Records from a dataset
━━━━━━
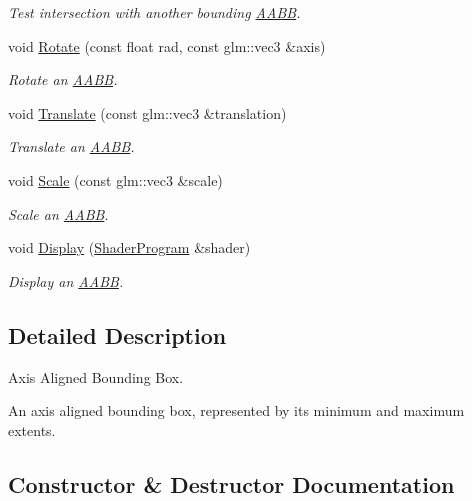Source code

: \begin{DoxyCompactItemize}
\begin{DoxyCompactList}\small\item\em Test intersection with another bounding \hyperlink{class_f_l_i_g_h_t_1_1_a_a_b_b}{A\+A\+BB}. \end{DoxyCompactList}\item 
void \hyperlink{class_f_l_i_g_h_t_1_1_a_a_b_b_a3aac36f7814c77e64f8f34945c9b3442}{Rotate} (const float rad, const glm\+::vec3 \&axis)
\begin{DoxyCompactList}\small\item\em Rotate an \hyperlink{class_f_l_i_g_h_t_1_1_a_a_b_b}{A\+A\+BB}. \end{DoxyCompactList}\item 
void \hyperlink{class_f_l_i_g_h_t_1_1_a_a_b_b_af2f31e6ad8deb78728e145a5ab5f9529}{Translate} (const glm\+::vec3 \&translation)
\begin{DoxyCompactList}\small\item\em Translate an \hyperlink{class_f_l_i_g_h_t_1_1_a_a_b_b}{A\+A\+BB}. \end{DoxyCompactList}\item 
void \hyperlink{class_f_l_i_g_h_t_1_1_a_a_b_b_a8e3438c328d7d5138b64dfff165fb537}{Scale} (const glm\+::vec3 \&scale)
\begin{DoxyCompactList}\small\item\em Scale an \hyperlink{class_f_l_i_g_h_t_1_1_a_a_b_b}{A\+A\+BB}. \end{DoxyCompactList}\item 
void \hyperlink{class_f_l_i_g_h_t_1_1_a_a_b_b_ac991288fd69365a3220374a1413c2b0c}{Display} (\hyperlink{class_f_l_i_g_h_t_1_1_shader_program}{Shader\+Program} \&shader)
\begin{DoxyCompactList}\small\item\em Display an \hyperlink{class_f_l_i_g_h_t_1_1_a_a_b_b}{A\+A\+BB}. \end{DoxyCompactList}\end{DoxyCompactItemize}


\subsection{Detailed Description}
Axis Aligned Bounding Box. 

An axis aligned bounding box, represented by it\textquotesingle{}s minimum and maximum extents. 

\subsection{Constructor \& Destructor Documentation}
\mbox{\label{class_f_l_i_g_h_t_1_1_a_a_b_b_ad34475c7ab115bfafa467358e1e377b6}}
━━━━━━
Work instructions
Where the data above reaches the line holding "Test intersection with", begin printing, and stop after the line holding "(const glm\+::vec3 \&scale)". Each line must be reproduced exactly, with nothing else added.

Response box
\begin{DoxyCompactList}\small\item\em Test intersection with another bounding \hyperlink{class_f_l_i_g_h_t_1_1_a_a_b_b}{A\+A\+BB}. \end{DoxyCompactList}\item 
void \hyperlink{class_f_l_i_g_h_t_1_1_a_a_b_b_a3aac36f7814c77e64f8f34945c9b3442}{Rotate} (const float rad, const glm\+::vec3 \&axis)
\begin{DoxyCompactList}\small\item\em Rotate an \hyperlink{class_f_l_i_g_h_t_1_1_a_a_b_b}{A\+A\+BB}. \end{DoxyCompactList}\item 
void \hyperlink{class_f_l_i_g_h_t_1_1_a_a_b_b_af2f31e6ad8deb78728e145a5ab5f9529}{Translate} (const glm\+::vec3 \&translation)
\begin{DoxyCompactList}\small\item\em Translate an \hyperlink{class_f_l_i_g_h_t_1_1_a_a_b_b}{A\+A\+BB}. \end{DoxyCompactList}\item 
void \hyperlink{class_f_l_i_g_h_t_1_1_a_a_b_b_a8e3438c328d7d5138b64dfff165fb537}{Scale} (const glm\+::vec3 \&scale)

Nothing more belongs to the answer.